Bread of Life – Sunday 11th August – Pastor Adrian Kitson
35 Then Jesus declared, “I am the bread of life. Whoever comes to me will never go hungry, and whoever believes in me will never be thirsty.
41 At this the Jews there began to grumble about him because he said, “I am the bread that came down from heaven.” 42 They said, “Is this not Jesus, the son of Joseph, whose father and mother we know? How can he now say, ‘I came down from heaven’?”
43 “Stop grumbling among yourselves,” Jesus answered. 44 “No one can come to me unless the Father who sent me draws them, and I will raise them up at the last day. 45 It is written in the Prophets: ‘They will all be taught by God.’ Everyone who has heard the Father and learned from him comes to me. 46 No one has seen the Father except the one who is from God; only he has seen the Father.
47 Very truly I tell you, the one who believes has eternal life. 48 I am the bread of life. 49 Your ancestors ate the manna in the wilderness, yet they died. 50 But here is the bread that comes down from heaven, which anyone may eat and not die. 51 I am the living bread that came down from heaven. Whoever eats this bread will live forever. This bread is my flesh, which I will give for the life of the world.”
I wonder if we all know we need this Bread of Life and live like God is with us, and yet, somehow reduce him to a single job. God’s job is to provide us with whatever it is that we need on any given day, in any given circumstance. If things go well, then God is doing well. If things are not going well, God is not doing so well because he is unaware, asleep to our need, indifferent to what is going on or withholding his good bread of life because we have done something to displease him. It is easy to live like this in a world that operates on these terms – performance, achievement, punishment and reward …
Sometimes I wonder if all I am really interested in is getting what I trust the Lord has for me and us, more than being satisfied with and enlivened by simply having him; him with me and me with him and him with us? As a result, do I often miss him – not understand him and his work, his calling, his love…?
In this pivotal chapter 6 of John’s gospel, we have heard questions and responses from protagonists and puzzled friends about who Jesus is saying he really is. There are big numbers of people on the scene. Jesus has seen through their real motivations for being around him. They liked the free bread and fish. They want their fill again. They want bread. They want hope. They want help. They want lots….
We now hear about a particular group within the crowd for the first time. John just calls them “the Jews”.
Other gospel writers name them members of the Jewish religious establishments – two religious/political parties. We know their names: Pharisees and Sadducees. Of course, just like has often been the case in our own Lutheran Church story, we might be generally of the same story but that doesn’t mean everyone agrees! We are finding that out again in these times!
They did not agree on many things. Their biggest bone of contention was about resurrection from the dead.

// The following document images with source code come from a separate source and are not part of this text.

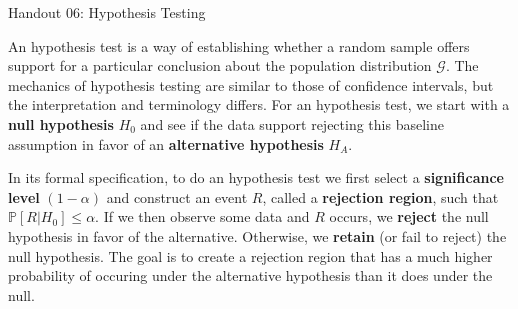 \documentclass{tufte-handout}
\newcommand{\Prob}{\mathbb{P}}
\begin{document}
\justify

{\LARGE Handout 06: Hypothesis Testing}

\vspace*{18pt}

\noindent
An hypothesis test is a way of establishing whether a random sample
offers support for a particular conclusion about the population 
distribution $\mathcal{G}$. The mechanics of hypothesis testing are
similar to those of confidence intervals, but the interpretation and
terminology differs. For an hypothesis test, we start with a
\textbf{null hypothesis} $H_0$ and see if the data support rejecting
this baseline assumption in favor of an \textbf{alternative hypothesis}
$H_A$. 

In its formal specification, to do an hypothesis test we first select
a \textbf{significance level} $(1-\alpha)$ and construct an event $R$,
called a \textbf{rejection region}, such that $\Prob[R | H_0] \leq \alpha$.
If we then observe some data and $R$ occurs, we \textbf{reject} the
null hypothesis in favor of the alternative. Otherwise, we \textbf{retain}
(or fail to reject) the null hypothesis. The goal is to create a rejection
region that has a much higher probability of occuring under the alternative
hypothesis than it does under the null.
\end{document}
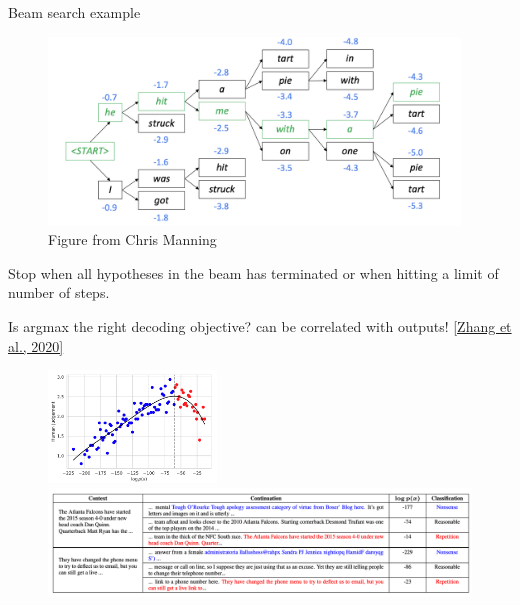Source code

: \documentclass[usenames,dvipsnames,notes,11pt,aspectratio=169,hyperref={colorlinks=true, linkcolor=blue}]{beamer}
\begin{document}
\begin{frame}
    {Beam search example}
    \begin{figure}
        \includegraphics[height=5cm]{figures/beam-search}
        \caption{Figure from Chris Manning}
    \end{figure}

    \pause
    Stop when all hypotheses in the beam has terminated or when hitting a limit of number of steps.
\end{frame}

\begin{frame}
    {Is argmax the right decoding objective?}
     can be correlated with  outputs! \href{https://arxiv.org/abs/2004.10450}{[Zhang et al., 2020]}
    \begin{figure}
        \includegraphics[height=3cm]{figures/likelihood-trap}\\
        \includegraphics[width=\textwidth]{figures/likelihood-trap-ex}
    \end{figure}
\end{frame}
\end{document}
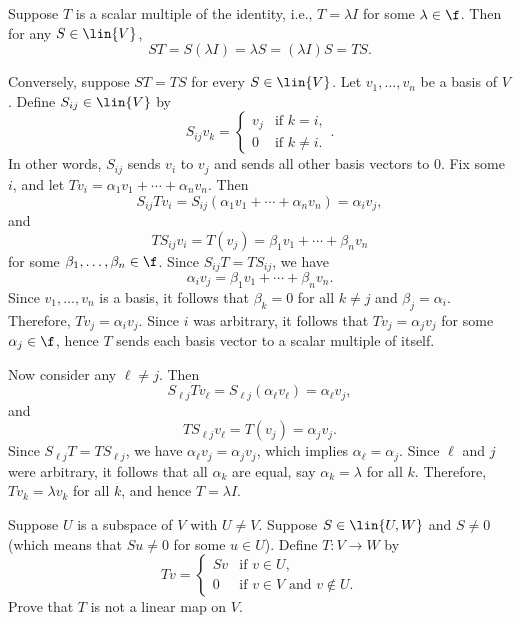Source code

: \begin{sol}
    Suppose $T$ is a scalar multiple of the identity, i.e., $T = \lambda I$ for some $\lambda \in \f$. Then for any $S \in \lin{V}$,
    \[ST = S(\lambda I) = \lambda S = (\lambda I)S = TS.\]

    Conversely, suppose $ST = TS$ for every $S \in \lin{V}$. Let $v_1, \ldots, v_n$ be a basis of $V$. Define $S_{ij} \in \lin{V}$ by
    \[S_{ij}v_k = 
    \begin{cases}
        v_j & \text{if } k = i, \\
        0 & \text{if } k \neq i.
    \end{cases}.\]
    In other words, $S_{ij}$ sends $v_i$ to $v_j$ and sends all other basis vectors to $0$. Fix some $i$, and let $Tv_i = \alpha_1 v_1 + \cdots + \alpha_n v_n$. Then
    \[S_{ij}Tv_i = S_{ij}(\alpha_1 v_1 + \cdots + \alpha_n v_n) = \alpha_i v_j,\]
    and
    \[TS_{ij}v_i = T(v_j) = \beta_1 v_1 + \cdots + \beta_n v_n\]
    for some $\beta_1, \ldots, \beta_n \in \f$. Since $S_{ij}T = TS_{ij}$, we have
    \[\alpha_i v_j = \beta_1 v_1 + \cdots + \beta_n v_n.\]
    Since $v_1, \ldots, v_n$ is a basis, it follows that $\beta_k = 0$ for all $k \neq j$ and $\beta_j = \alpha_i$. Therefore, $Tv_j = \alpha_i v_j$. Since $i$ was arbitrary, it follows that $Tv_j = \alpha_j v_j$ for some $\alpha_j \in \f$, hence $T$ sends each basis vector to a scalar multiple of itself.

    Now consider any $\ell \neq j$. Then
    \[S_{\ell j}Tv_\ell = S_{\ell j}(\alpha_\ell v_\ell) = \alpha_\ell v_j,\]
    and
    \[TS_{\ell j}v_\ell = T(v_j) = \alpha_j v_j.\]
    Since $S_{\ell j}T = TS_{\ell j}$, we have $\alpha_\ell v_j = \alpha_j v_j$, which implies $\alpha_\ell = \alpha_j$. Since $\ell$ and $j$ were arbitrary, it follows that all $\alpha_k$ are equal, say $\alpha_k = \lambda$ for all $k$. Therefore, $Tv_k = \lambda v_k$ for all $k$, and hence $T = \lambda I$.
\end{sol}

\begin{exercise}[3a12]
    Suppose $U$ is a subspace of $V$ with $U \neq V$. Suppose $S \in \lin{U, W}$ and $S \neq 0$ (which means that $Su \neq 0$ for some $u \in U$). Define $T: V \to W$ by
    \[Tv = 
    \begin{cases}
        Sv & \text{if } v \in U, \\
        0 & \text{if } v \in V \text{ and } v \notin U. 
    \end{cases}
    \]
    Prove that $T$ is not a linear map on $V$.
\end{exercise}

The Pharisees were more ‘the people’s party’. They maintained that there is an after-life existence. God punishes the wicked and rewards the righteous in the world to come. They also believed in a Messiah who would herald an era of world peace here and later on.
The Sadducees were a more elite kind of party. They wanted to maintain the priestly family – the Levites of the Old Testament, and their priesthood. At the same time, they were generally more open to the surrounding Greek culture and practice. They even incorporating aspects of Greek art, gods, and Greek language in their synagogues, writing and daily living. Of course, to the Pharisees, this was ‘selling out’.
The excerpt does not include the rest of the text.